鍛え方や心構えやエピソード、ここに書けないことも含め、すごい経験を淡々と語ってくださいました。


「オリンピックに出るのは超人」といわれますが、本当にそのとおりだと思いました。


そして、0時を過ぎた頃、


「お腹空いたでしょう!夜食です」


と出していただいたのは、4人前くらいありあそうな寿司桶!もちろん、1人1つです。


▼ イメージ

今が、やまだ!-寿司桶

朝昼晩とあれだけ食べて、さすがにこの時間にこの量はきつく、チームの先輩方もあまり箸が進んでいない様でした。

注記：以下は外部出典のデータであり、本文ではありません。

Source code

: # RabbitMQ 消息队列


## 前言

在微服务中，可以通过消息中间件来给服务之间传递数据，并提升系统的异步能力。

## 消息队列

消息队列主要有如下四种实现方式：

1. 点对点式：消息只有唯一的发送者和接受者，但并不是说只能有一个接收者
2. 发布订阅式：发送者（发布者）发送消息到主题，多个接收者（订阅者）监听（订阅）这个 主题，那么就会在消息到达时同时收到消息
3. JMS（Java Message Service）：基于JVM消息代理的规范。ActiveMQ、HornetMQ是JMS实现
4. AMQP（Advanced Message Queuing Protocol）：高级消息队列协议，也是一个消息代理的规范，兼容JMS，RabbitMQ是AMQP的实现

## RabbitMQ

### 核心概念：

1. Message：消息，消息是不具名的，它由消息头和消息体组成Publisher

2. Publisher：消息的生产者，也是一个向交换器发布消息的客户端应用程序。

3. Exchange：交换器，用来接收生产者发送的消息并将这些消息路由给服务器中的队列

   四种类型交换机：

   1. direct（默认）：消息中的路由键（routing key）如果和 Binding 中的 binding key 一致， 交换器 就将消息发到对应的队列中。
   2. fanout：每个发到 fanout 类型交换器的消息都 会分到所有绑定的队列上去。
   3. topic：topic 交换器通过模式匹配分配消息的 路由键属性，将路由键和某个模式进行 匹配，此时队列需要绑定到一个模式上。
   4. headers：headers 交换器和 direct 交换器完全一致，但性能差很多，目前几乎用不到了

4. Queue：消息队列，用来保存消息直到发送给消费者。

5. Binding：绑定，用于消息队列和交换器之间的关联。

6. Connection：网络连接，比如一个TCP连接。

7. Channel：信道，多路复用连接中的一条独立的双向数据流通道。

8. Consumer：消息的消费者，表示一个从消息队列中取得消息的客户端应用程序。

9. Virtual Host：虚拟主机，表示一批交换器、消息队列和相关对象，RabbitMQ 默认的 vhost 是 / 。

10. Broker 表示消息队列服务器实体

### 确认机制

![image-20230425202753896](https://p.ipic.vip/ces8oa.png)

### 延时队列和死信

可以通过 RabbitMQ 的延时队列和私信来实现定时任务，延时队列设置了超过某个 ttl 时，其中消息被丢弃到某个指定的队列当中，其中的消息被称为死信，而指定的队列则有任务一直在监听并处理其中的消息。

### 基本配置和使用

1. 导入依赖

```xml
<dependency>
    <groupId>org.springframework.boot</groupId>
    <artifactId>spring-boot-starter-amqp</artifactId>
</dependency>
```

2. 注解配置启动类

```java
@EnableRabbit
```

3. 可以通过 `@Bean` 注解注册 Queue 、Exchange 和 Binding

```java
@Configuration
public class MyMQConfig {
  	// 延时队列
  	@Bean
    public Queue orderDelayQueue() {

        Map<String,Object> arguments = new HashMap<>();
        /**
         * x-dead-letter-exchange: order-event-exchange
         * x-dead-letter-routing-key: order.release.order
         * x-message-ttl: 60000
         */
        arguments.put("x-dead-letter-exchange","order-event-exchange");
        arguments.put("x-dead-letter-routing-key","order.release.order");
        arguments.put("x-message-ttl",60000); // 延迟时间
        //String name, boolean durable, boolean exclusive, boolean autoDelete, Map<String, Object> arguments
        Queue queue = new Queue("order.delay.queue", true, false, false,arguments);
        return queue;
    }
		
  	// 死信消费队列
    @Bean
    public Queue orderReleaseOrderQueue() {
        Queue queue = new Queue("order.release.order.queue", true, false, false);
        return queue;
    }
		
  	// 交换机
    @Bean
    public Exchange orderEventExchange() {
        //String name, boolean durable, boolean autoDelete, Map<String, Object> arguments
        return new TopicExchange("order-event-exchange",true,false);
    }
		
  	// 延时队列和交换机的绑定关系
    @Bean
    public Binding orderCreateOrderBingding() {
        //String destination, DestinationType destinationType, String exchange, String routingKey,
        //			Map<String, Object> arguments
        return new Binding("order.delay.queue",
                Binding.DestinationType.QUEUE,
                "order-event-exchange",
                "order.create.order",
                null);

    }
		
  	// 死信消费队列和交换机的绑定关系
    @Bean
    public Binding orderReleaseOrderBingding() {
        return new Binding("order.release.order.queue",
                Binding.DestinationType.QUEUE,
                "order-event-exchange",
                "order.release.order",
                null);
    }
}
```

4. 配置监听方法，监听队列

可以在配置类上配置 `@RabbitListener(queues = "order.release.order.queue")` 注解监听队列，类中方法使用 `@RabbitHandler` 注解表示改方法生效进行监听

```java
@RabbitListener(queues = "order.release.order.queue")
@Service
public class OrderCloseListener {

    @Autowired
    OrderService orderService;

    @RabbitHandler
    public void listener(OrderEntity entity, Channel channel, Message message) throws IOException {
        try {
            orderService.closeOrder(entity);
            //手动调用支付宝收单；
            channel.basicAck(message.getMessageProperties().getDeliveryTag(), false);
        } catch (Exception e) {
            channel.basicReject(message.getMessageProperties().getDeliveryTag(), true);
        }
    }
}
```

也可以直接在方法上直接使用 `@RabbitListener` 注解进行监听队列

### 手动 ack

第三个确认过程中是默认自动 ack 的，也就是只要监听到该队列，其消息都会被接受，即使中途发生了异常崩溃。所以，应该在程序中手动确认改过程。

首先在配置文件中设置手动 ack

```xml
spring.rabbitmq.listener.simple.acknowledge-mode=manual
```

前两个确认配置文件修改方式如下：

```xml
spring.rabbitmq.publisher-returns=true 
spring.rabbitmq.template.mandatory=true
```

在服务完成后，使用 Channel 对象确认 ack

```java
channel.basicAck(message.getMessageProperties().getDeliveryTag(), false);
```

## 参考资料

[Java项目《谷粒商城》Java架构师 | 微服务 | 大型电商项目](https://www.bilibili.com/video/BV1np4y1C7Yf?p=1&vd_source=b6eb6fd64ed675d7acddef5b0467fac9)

1時間程経過した頃、中堅の先輩に私を含めた若手3人程がこっそり呼ばれました。


「お前ら、わかっていると思うけど、これだけもてなしてもらって、残すってのはありえないからな。先輩のも含め、全部いただくぞ」


目の前に集められた寿司桶は、その数30程度。


見ると握りはほとんどなく、カッパ巻きばかりが残っていました。


「押忍!いただきます!」


遠のく意識の中で、「もう教授陣も先輩方も、酔っぱらってて見てないじゃん」と思ったことを覚えています。


結局、懇親会は3時くらいまで続きました。


次の日の起床は6時、日中は海で訓練、夜はまた懇親会3時まで・・・。


このループが、臨海学校期間中5日間ずっと続きました。


この5日間は、今振り返っても人生の中で体力的に最もきつかったのですが、教授陣は「いつものこと」という感じでした。


オリンピックでの超人的なパフォーマンスを見ると、あの当時のことが思い出され、改めて選手に尊敬の念を感じるのでした。